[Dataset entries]
★ ★ ★ ★ ★
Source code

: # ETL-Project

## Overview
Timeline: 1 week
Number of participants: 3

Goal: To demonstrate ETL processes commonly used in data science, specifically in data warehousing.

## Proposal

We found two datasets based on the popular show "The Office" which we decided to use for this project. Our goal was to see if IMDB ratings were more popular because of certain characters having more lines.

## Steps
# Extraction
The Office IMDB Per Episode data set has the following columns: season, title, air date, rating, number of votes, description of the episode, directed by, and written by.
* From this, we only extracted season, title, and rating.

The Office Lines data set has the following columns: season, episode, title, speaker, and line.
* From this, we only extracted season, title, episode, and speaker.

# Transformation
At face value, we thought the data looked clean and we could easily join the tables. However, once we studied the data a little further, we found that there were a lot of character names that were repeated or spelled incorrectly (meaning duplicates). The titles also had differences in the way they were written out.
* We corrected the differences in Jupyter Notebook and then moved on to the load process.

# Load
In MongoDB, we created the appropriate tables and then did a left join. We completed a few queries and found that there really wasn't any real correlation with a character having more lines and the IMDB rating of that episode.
★ ★ ★ ★ ★
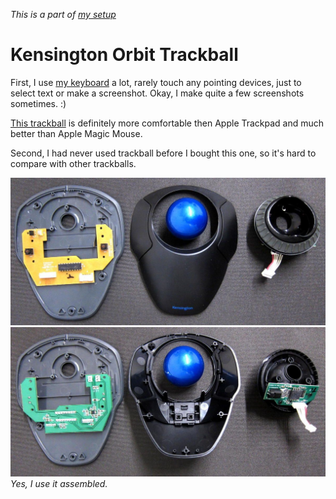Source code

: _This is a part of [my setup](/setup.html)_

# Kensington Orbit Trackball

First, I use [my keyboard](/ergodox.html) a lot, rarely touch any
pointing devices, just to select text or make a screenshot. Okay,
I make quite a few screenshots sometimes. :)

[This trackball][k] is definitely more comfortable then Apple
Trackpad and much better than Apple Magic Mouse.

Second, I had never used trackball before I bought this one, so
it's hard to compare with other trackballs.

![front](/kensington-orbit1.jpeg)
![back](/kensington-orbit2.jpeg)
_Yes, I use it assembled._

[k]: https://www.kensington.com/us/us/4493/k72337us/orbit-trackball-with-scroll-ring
★ ★ ★ ★ ★
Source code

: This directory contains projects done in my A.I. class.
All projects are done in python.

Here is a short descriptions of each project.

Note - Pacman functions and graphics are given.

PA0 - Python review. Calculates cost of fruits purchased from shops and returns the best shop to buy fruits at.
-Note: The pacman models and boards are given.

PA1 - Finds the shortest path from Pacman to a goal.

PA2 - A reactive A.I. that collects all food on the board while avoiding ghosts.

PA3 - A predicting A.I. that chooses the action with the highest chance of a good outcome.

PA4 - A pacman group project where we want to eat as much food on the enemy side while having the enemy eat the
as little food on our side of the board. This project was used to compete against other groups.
★ ★ ★ ★ ★
» **Action item**: Every line in the records that holds the word "done" should be copied into the answer.

» **Output for this exercise**:
: This directory contains projects done in my A.I. class.
All projects are done in python.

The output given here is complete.